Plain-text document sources
"""

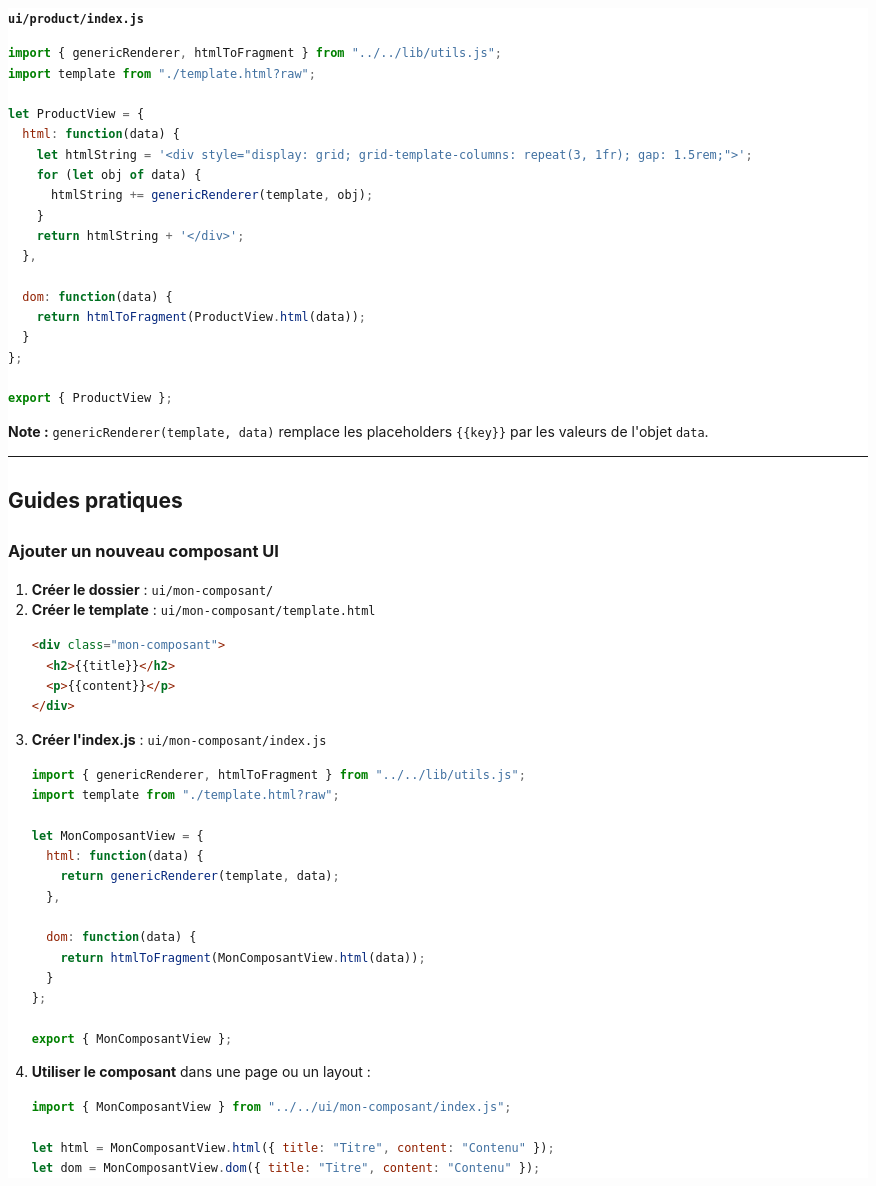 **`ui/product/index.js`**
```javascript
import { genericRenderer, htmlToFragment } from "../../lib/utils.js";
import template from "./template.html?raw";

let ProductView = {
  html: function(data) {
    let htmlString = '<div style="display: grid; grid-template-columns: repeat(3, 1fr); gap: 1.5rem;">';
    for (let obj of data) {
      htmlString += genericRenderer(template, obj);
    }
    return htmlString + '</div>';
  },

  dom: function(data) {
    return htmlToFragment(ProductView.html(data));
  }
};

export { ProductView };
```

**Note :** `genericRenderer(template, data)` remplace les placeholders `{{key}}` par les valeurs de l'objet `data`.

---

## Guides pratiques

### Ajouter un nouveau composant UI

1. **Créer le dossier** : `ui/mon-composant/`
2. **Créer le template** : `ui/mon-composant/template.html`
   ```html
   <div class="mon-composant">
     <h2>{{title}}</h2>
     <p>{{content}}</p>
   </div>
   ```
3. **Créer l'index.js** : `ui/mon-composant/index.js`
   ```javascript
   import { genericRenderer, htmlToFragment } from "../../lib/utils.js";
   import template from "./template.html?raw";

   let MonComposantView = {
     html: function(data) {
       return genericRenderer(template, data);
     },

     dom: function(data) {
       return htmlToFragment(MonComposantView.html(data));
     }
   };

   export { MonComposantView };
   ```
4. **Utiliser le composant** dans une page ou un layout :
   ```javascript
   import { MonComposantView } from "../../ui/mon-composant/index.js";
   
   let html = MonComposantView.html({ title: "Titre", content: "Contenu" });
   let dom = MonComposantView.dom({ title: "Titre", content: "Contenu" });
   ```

"""

- **Exercise directions**: Lines holding the string "htmlToFragment" in the records: how many are there? Give only the number.

- **Completed exercise**: 4